Up until the last parliamentary elections the Greens were considered the preferred partner of the SPÖ. But the lurch to the right by the entire political establishment in Austria has reshuffled the deck and in the meantime the Greens have switched their orientation primarily to the ÖVP. Coalitions between the Greens and conservatives already exist at the state level in Upper Austria and Bregenz and the same constellation is currently being put together in Graz—formerly a stronghold of the SPÖ and the Austrian Communist party. The ÖVP mayor Siegfried Nagl, along with many other party colleagues, sees in such a coalition “a new option at a state or federal level.”

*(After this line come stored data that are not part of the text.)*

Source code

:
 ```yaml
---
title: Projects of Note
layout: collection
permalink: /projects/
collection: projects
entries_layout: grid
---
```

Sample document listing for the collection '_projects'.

Under these circumstances the SPÖ is increasingly looking towards the extreme right as a potential partner. While Gusenbauer has sought to officially evade the issue of possible cooperation with the Freedom Party, other SPÖ leaders have not been so reticent and have intimated that they would be prepared to entertain an alliance with the FPÖ—now led by Heinz Christian Strache.
The chairman of the SPÖ in Vorarlberg, Michael Ritsch, declared that “one should not rule out any option.... I leave an option open for cooperation with the Freedom Party in the federal elections of 2009, as well as the communal elections in 2010,” he stressed. And the state head of the Social Democrats in Steiermark, Toni Vulkan, declared that he was “open for discussions with all democratically elected parties.”
National council president Barbara Prammer explained that the SPÖ had to “re-evaluate” its relationship to the FPÖ after the next elections, and the SPÖ leader Josef Cap is alleged to have already explored the concrete possibilities of cooperation in internal discussions with Strache.
Accordingly, an increasing number of SPÖ politicians are calling for the abolition of the so-called “anti- FPÖ resolution” passed by an SPÖ congress in 2004, which prohibited any co-operation with the FPÖ. In fact, this resolution was only window dressing because in the same year the SPÖ in Carinthia commenced collaboration with Jörg Haider at a regional level. But now any official impediment is to be done away with, and according to the SPÖ speaker on security issues, Rudolf Parnigoni, “No resolution lasts forever. Whether we change it will be up to the next Party Congress.”
Sections of the trade unions are also preparing to change course. Union official Josef Muchitsch told the Standard, “If we want more options in the future then this resolution is no longer up-to-date.” Since cooperation with the FPÖ works well at a district level, Muchitsch asked, “Why shouldn’t it also be possible at other levels?”
SPÖ speaker on constitutional affairs, Peter Wittmann, has even detected “a change taking place” within the FPÖ. In fact, the type of change became clear in recent weeks when the FPÖ transformed its election campaign in Graz into an anti-Islamic witch-hunt. Since splitting with the Alliance for the Future of Austria (BZÖ), which was formed by a more “moderate” wing of former FPÖ members, the Freedom Party has been even more dominated by ultra right-wing extremists and openly fascistic elements.
For its part, the FPÖ has also made clear it is ready to cooperate with the Social Democrats. The division of labour between the two parties is quite clear. A government alliance consisting of the SPÖ and FPÖ would seek to steer increasing social discontent into reactionary nationalist and racist channels, with the Social Democrats channelling social protest with the help of the trade unions.
In 1999 the SPÖ denounced the ÖVP for forming a coalition with the former party of Jörg Haidar. Now, just a few years later, they are ready to increase the influence of the extreme right and strengthen the most reactionary forces. There could be no clearer indication of the degree of decline and rottenness of this party.